(Document images with source code)
-- Opening Marker --
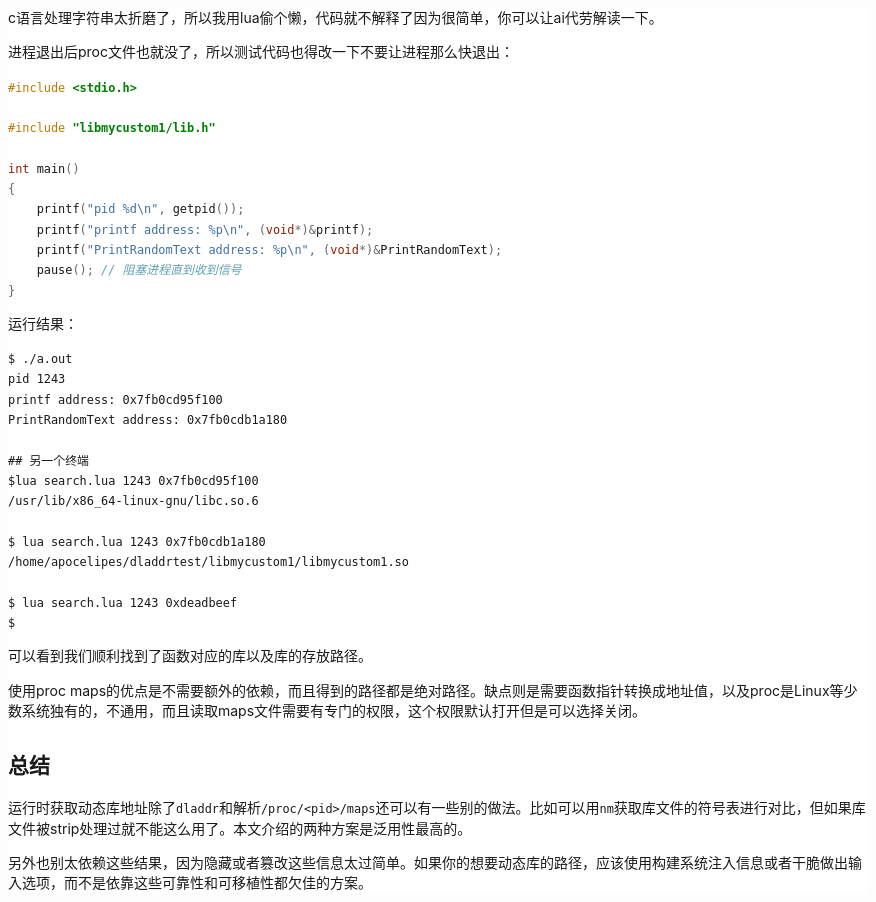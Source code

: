 
c语言处理字符串太折磨了，所以我用lua偷个懒，代码就不解释了因为很简单，你可以让ai代劳解读一下。

进程退出后proc文件也就没了，所以测试代码也得改一下不要让进程那么快退出：

```c
#include <stdio.h>

#include "libmycustom1/lib.h"

int main()
{
    printf("pid %d\n", getpid());
    printf("printf address: %p\n", (void*)&printf);
    printf("PrintRandomText address: %p\n", (void*)&PrintRandomText);
    pause(); // 阻塞进程直到收到信号
}
```

运行结果：

```console
$ ./a.out
pid 1243
printf address: 0x7fb0cd95f100
PrintRandomText address: 0x7fb0cdb1a180

## 另一个终端
$lua search.lua 1243 0x7fb0cd95f100
/usr/lib/x86_64-linux-gnu/libc.so.6

$ lua search.lua 1243 0x7fb0cdb1a180
/home/apocelipes/dladdrtest/libmycustom1/libmycustom1.so

$ lua search.lua 1243 0xdeadbeef
$
```

可以看到我们顺利找到了函数对应的库以及库的存放路径。

使用proc maps的优点是不需要额外的依赖，而且得到的路径都是绝对路径。缺点则是需要函数指针转换成地址值，以及proc是Linux等少数系统独有的，不通用，而且读取maps文件需要有专门的权限，这个权限默认打开但是可以选择关闭。

## 总结

运行时获取动态库地址除了`dladdr`和解析`/proc/<pid>/maps`还可以有一些别的做法。比如可以用`nm`获取库文件的符号表进行对比，但如果库文件被strip处理过就不能这么用了。本文介绍的两种方案是泛用性最高的。

另外也别太依赖这些结果，因为隐藏或者篡改这些信息太过简单。如果你的想要动态库的路径，应该使用构建系统注入信息或者干脆做出输入选项，而不是依靠这些可靠性和可移植性都欠佳的方案。
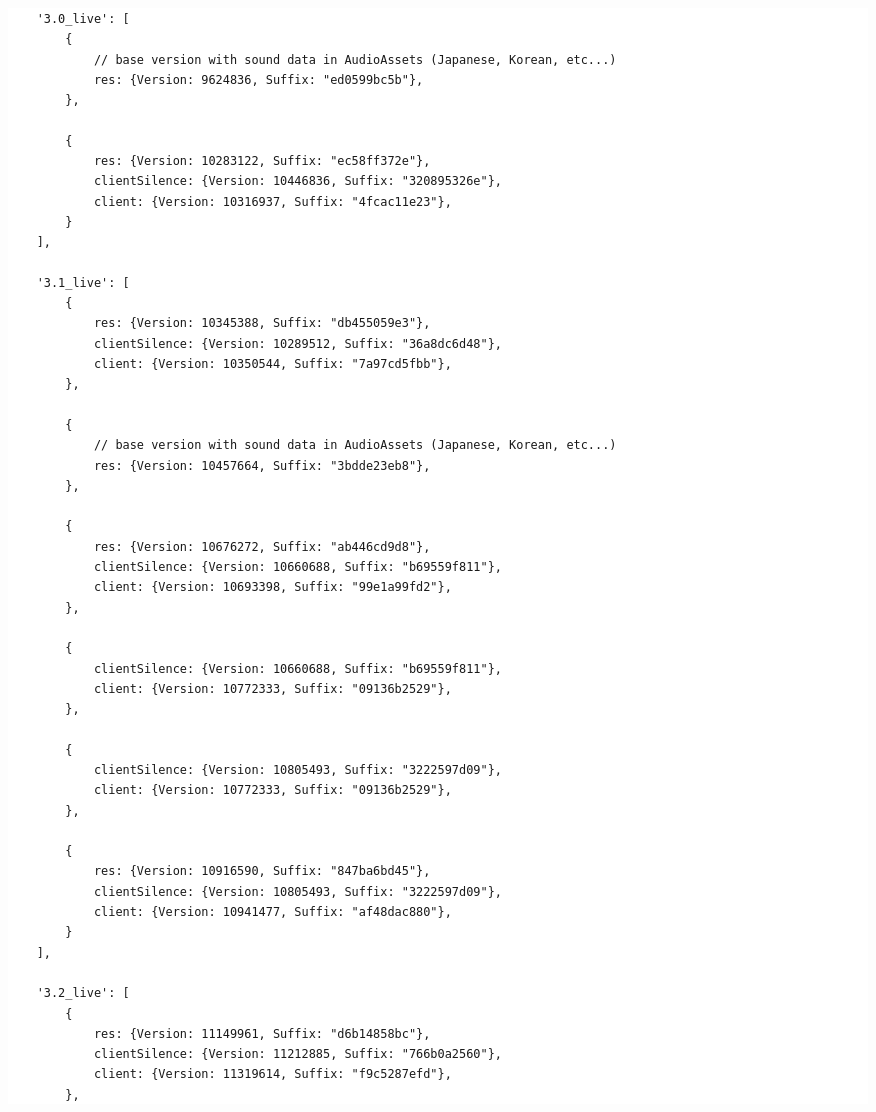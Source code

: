         '3.0_live': [
            {
                // base version with sound data in AudioAssets (Japanese, Korean, etc...)
                res: {Version: 9624836, Suffix: "ed0599bc5b"},
            },

            {
                res: {Version: 10283122, Suffix: "ec58ff372e"},
                clientSilence: {Version: 10446836, Suffix: "320895326e"},
                client: {Version: 10316937, Suffix: "4fcac11e23"},
            }
        ],

        '3.1_live': [
            {
                res: {Version: 10345388, Suffix: "db455059e3"},
                clientSilence: {Version: 10289512, Suffix: "36a8dc6d48"},
                client: {Version: 10350544, Suffix: "7a97cd5fbb"},
            },

            {
                // base version with sound data in AudioAssets (Japanese, Korean, etc...)
                res: {Version: 10457664, Suffix: "3bdde23eb8"},
            },

            {
                res: {Version: 10676272, Suffix: "ab446cd9d8"},
                clientSilence: {Version: 10660688, Suffix: "b69559f811"},
                client: {Version: 10693398, Suffix: "99e1a99fd2"},
            },

            {
                clientSilence: {Version: 10660688, Suffix: "b69559f811"},
                client: {Version: 10772333, Suffix: "09136b2529"},
            },

            {
                clientSilence: {Version: 10805493, Suffix: "3222597d09"},
                client: {Version: 10772333, Suffix: "09136b2529"},
            },

            {
                res: {Version: 10916590, Suffix: "847ba6bd45"},
                clientSilence: {Version: 10805493, Suffix: "3222597d09"},
                client: {Version: 10941477, Suffix: "af48dac880"},
            }
        ],

        '3.2_live': [
            {
                res: {Version: 11149961, Suffix: "d6b14858bc"},
                clientSilence: {Version: 11212885, Suffix: "766b0a2560"},
                client: {Version: 11319614, Suffix: "f9c5287efd"},
            },
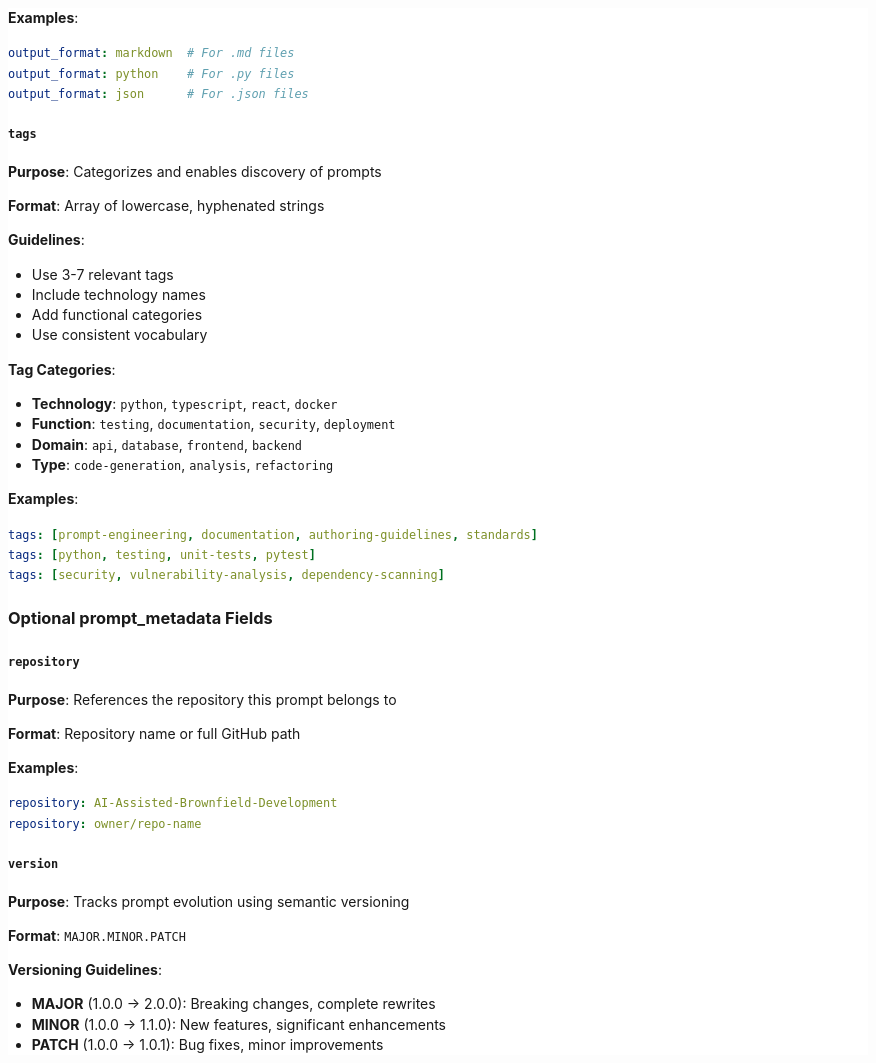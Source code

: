 **Examples**:

```yaml
output_format: markdown  # For .md files
output_format: python    # For .py files
output_format: json      # For .json files
```

#### `tags`

**Purpose**: Categorizes and enables discovery of prompts

**Format**: Array of lowercase, hyphenated strings

**Guidelines**:

- Use 3-7 relevant tags
- Include technology names
- Add functional categories
- Use consistent vocabulary

**Tag Categories**:

- **Technology**: `python`, `typescript`, `react`, `docker`
- **Function**: `testing`, `documentation`, `security`, `deployment`
- **Domain**: `api`, `database`, `frontend`, `backend`
- **Type**: `code-generation`, `analysis`, `refactoring`

**Examples**:

```yaml
tags: [prompt-engineering, documentation, authoring-guidelines, standards]
tags: [python, testing, unit-tests, pytest]
tags: [security, vulnerability-analysis, dependency-scanning]
```

### Optional prompt_metadata Fields

#### `repository`

**Purpose**: References the repository this prompt belongs to

**Format**: Repository name or full GitHub path

**Examples**:

```yaml
repository: AI-Assisted-Brownfield-Development
repository: owner/repo-name
```

#### `version`

**Purpose**: Tracks prompt evolution using semantic versioning

**Format**: `MAJOR.MINOR.PATCH`

**Versioning Guidelines**:

- **MAJOR** (1.0.0 → 2.0.0): Breaking changes, complete rewrites
- **MINOR** (1.0.0 → 1.1.0): New features, significant enhancements
- **PATCH** (1.0.0 → 1.0.1): Bug fixes, minor improvements
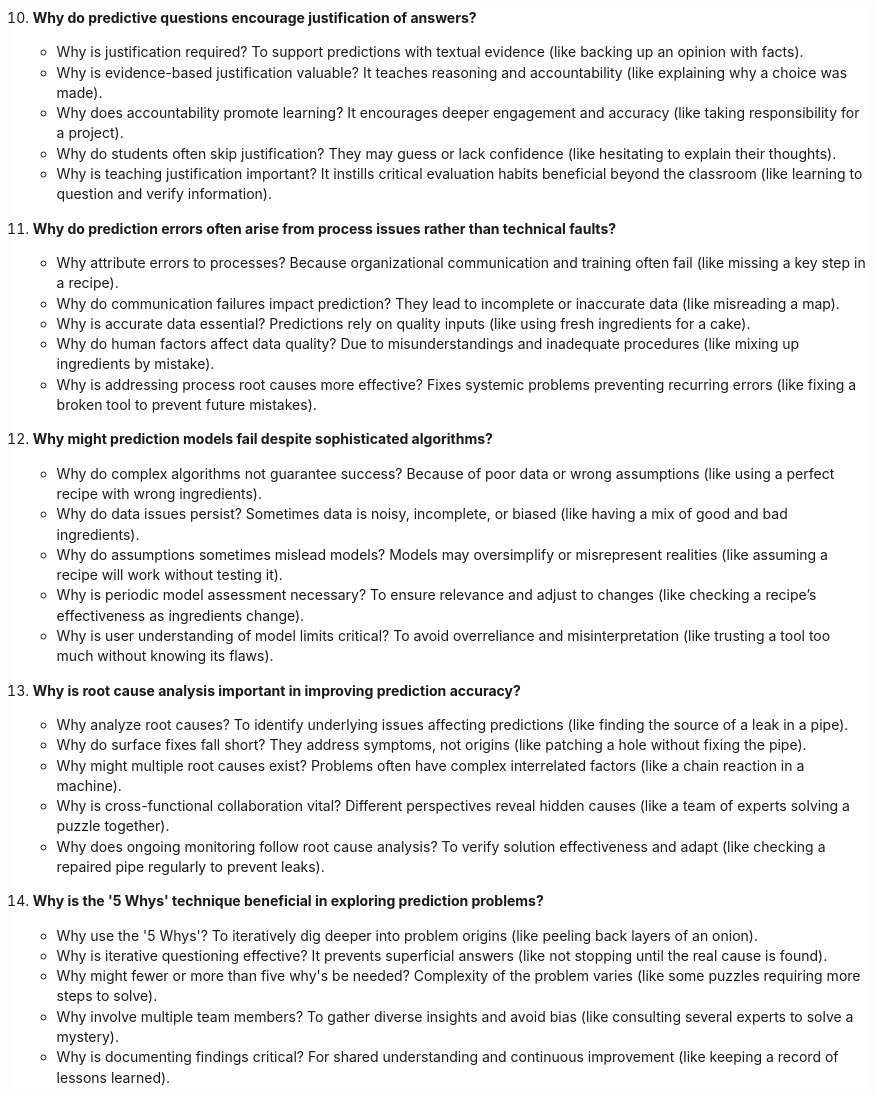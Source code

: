 10. **Why do predictive questions encourage justification of answers?**
    *   Why is justification required? To support predictions with textual evidence (like backing up an opinion with facts).
    *   Why is evidence-based justification valuable? It teaches reasoning and accountability (like explaining why a choice was made).
    *   Why does accountability promote learning? It encourages deeper engagement and accuracy (like taking responsibility for a project).
    *   Why do students often skip justification? They may guess or lack confidence (like hesitating to explain their thoughts).
    *   Why is teaching justification important? It instills critical evaluation habits beneficial beyond the classroom (like learning to question and verify information).

11. **Why do prediction errors often arise from process issues rather than technical faults?**
    *   Why attribute errors to processes? Because organizational communication and training often fail (like missing a key step in a recipe).
    *   Why do communication failures impact prediction? They lead to incomplete or inaccurate data (like misreading a map).
    *   Why is accurate data essential? Predictions rely on quality inputs (like using fresh ingredients for a cake).
    *   Why do human factors affect data quality? Due to misunderstandings and inadequate procedures (like mixing up ingredients by mistake).
    *   Why is addressing process root causes more effective? Fixes systemic problems preventing recurring errors (like fixing a broken tool to prevent future mistakes).

12. **Why might prediction models fail despite sophisticated algorithms?**
    *   Why do complex algorithms not guarantee success? Because of poor data or wrong assumptions (like using a perfect recipe with wrong ingredients).
    *   Why do data issues persist? Sometimes data is noisy, incomplete, or biased (like having a mix of good and bad ingredients).
    *   Why do assumptions sometimes mislead models? Models may oversimplify or misrepresent realities (like assuming a recipe will work without testing it).
    *   Why is periodic model assessment necessary? To ensure relevance and adjust to changes (like checking a recipe’s effectiveness as ingredients change).
    *   Why is user understanding of model limits critical? To avoid overreliance and misinterpretation (like trusting a tool too much without knowing its flaws).

13. **Why is root cause analysis important in improving prediction accuracy?**
    *   Why analyze root causes? To identify underlying issues affecting predictions (like finding the source of a leak in a pipe).
    *   Why do surface fixes fall short? They address symptoms, not origins (like patching a hole without fixing the pipe).
    *   Why might multiple root causes exist? Problems often have complex interrelated factors (like a chain reaction in a machine).
    *   Why is cross-functional collaboration vital? Different perspectives reveal hidden causes (like a team of experts solving a puzzle together).
    *   Why does ongoing monitoring follow root cause analysis? To verify solution effectiveness and adapt (like checking a repaired pipe regularly to prevent leaks).

14. **Why is the '5 Whys' technique beneficial in exploring prediction problems?**
    *   Why use the '5 Whys'? To iteratively dig deeper into problem origins (like peeling back layers of an onion).
    *   Why is iterative questioning effective? It prevents superficial answers (like not stopping until the real cause is found).
    *   Why might fewer or more than five why's be needed? Complexity of the problem varies (like some puzzles requiring more steps to solve).
    *   Why involve multiple team members? To gather diverse insights and avoid bias (like consulting several experts to solve a mystery).
    *   Why is documenting findings critical? For shared understanding and continuous improvement (like keeping a record of lessons learned).
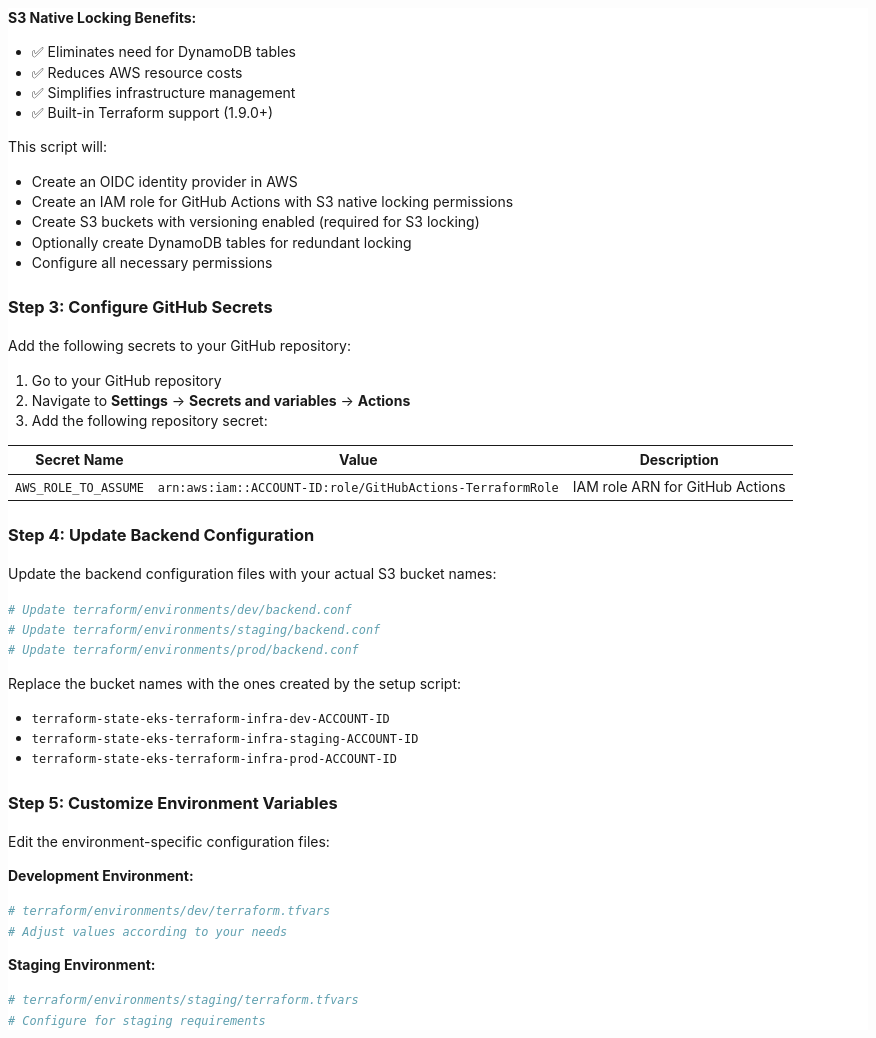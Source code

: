 **S3 Native Locking Benefits:**
- ✅ Eliminates need for DynamoDB tables
- ✅ Reduces AWS resource costs
- ✅ Simplifies infrastructure management
- ✅ Built-in Terraform support (1.9.0+)

This script will:
- Create an OIDC identity provider in AWS
- Create an IAM role for GitHub Actions with S3 native locking permissions
- Create S3 buckets with versioning enabled (required for S3 locking)
- Optionally create DynamoDB tables for redundant locking
- Configure all necessary permissions

### Step 3: Configure GitHub Secrets

Add the following secrets to your GitHub repository:

1. Go to your GitHub repository
2. Navigate to **Settings** → **Secrets and variables** → **Actions**
3. Add the following repository secret:

| Secret Name | Value | Description |
|-------------|-------|-------------|
| `AWS_ROLE_TO_ASSUME` | `arn:aws:iam::ACCOUNT-ID:role/GitHubActions-TerraformRole` | IAM role ARN for GitHub Actions |

### Step 4: Update Backend Configuration

Update the backend configuration files with your actual S3 bucket names:

```bash
# Update terraform/environments/dev/backend.conf
# Update terraform/environments/staging/backend.conf
# Update terraform/environments/prod/backend.conf
```

Replace the bucket names with the ones created by the setup script:
- `terraform-state-eks-terraform-infra-dev-ACCOUNT-ID`
- `terraform-state-eks-terraform-infra-staging-ACCOUNT-ID`
- `terraform-state-eks-terraform-infra-prod-ACCOUNT-ID`

### Step 5: Customize Environment Variables

Edit the environment-specific configuration files:

**Development Environment:**
```bash
# terraform/environments/dev/terraform.tfvars
# Adjust values according to your needs
```

**Staging Environment:**
```bash
# terraform/environments/staging/terraform.tfvars
# Configure for staging requirements
```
-- Closing Marker --
== Aim of the task ==
Only the number of lines above that contain "using" should be given as the answer.

== Reply to the task ==
3